** Opening SOURCE DATA block **

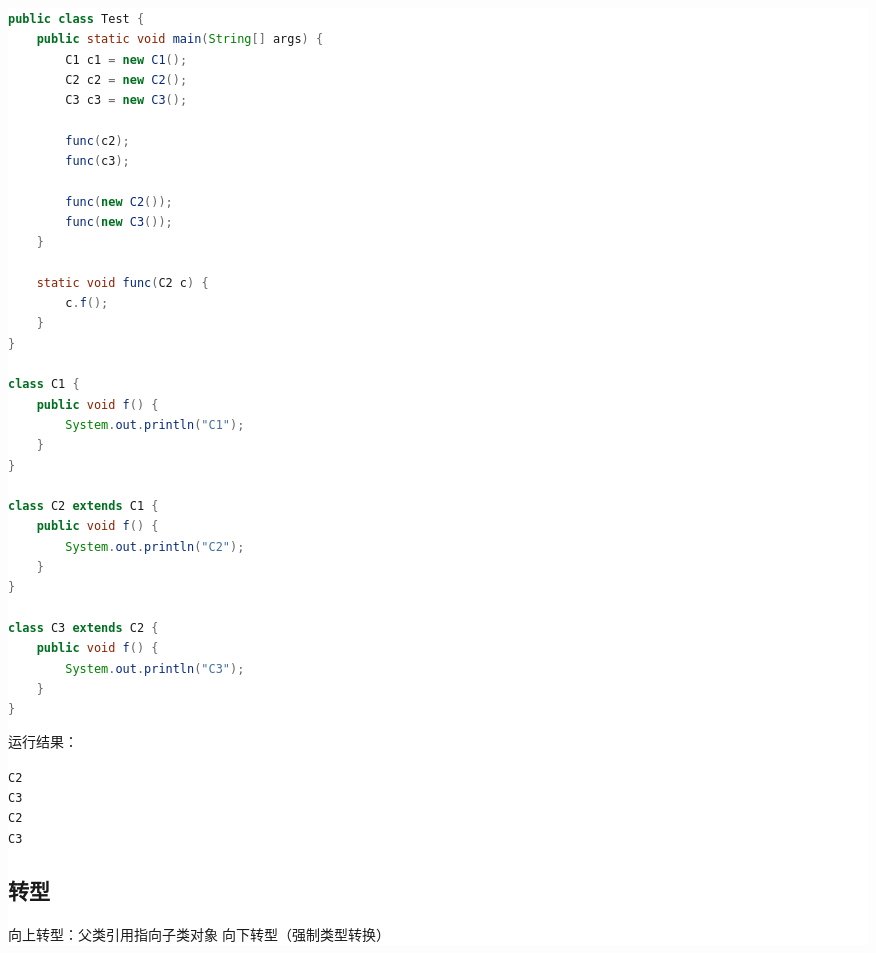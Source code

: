 

```java
public class Test {
	public static void main(String[] args) {
		C1 c1 = new C1();
		C2 c2 = new C2();
		C3 c3 = new C3();

		func(c2);
		func(c3);

		func(new C2());
		func(new C3());
	}

	static void func(C2 c) {
		c.f();
	}
}

class C1 {
	public void f() {
		System.out.println("C1");
	}
}

class C2 extends C1 {
	public void f() {
		System.out.println("C2");
	}
}

class C3 extends C2 {
	public void f() {
		System.out.println("C3");
	}
}
```

运行结果：

```
C2
C3
C2
C3
```



## 转型

向上转型：父类引用指向子类对象
向下转型（强制类型转换）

** Closing SOURCE DATA block **

(TASK DIRECTIONS)
What you return must match the records above exactly, minus any images.

(RESULT FOR THIS EXERCISE)
Source code

: 

```java
public class Test {
	public static void main(String[] args) {
		C1 c1 = new C1();
		C2 c2 = new C2();
		C3 c3 = new C3();

		func(c2);
		func(c3);

		func(new C2());
		func(new C3());
	}

	static void func(C2 c) {
		c.f();
	}
}

class C1 {
	public void f() {
		System.out.println("C1");
	}
}

class C2 extends C1 {
	public void f() {
		System.out.println("C2");
	}
}

class C3 extends C2 {
	public void f() {
		System.out.println("C3");
	}
}
```

运行结果：

```
C2
C3
C2
C3
```



## 转型

向上转型：父类引用指向子类对象
向下转型（强制类型转换）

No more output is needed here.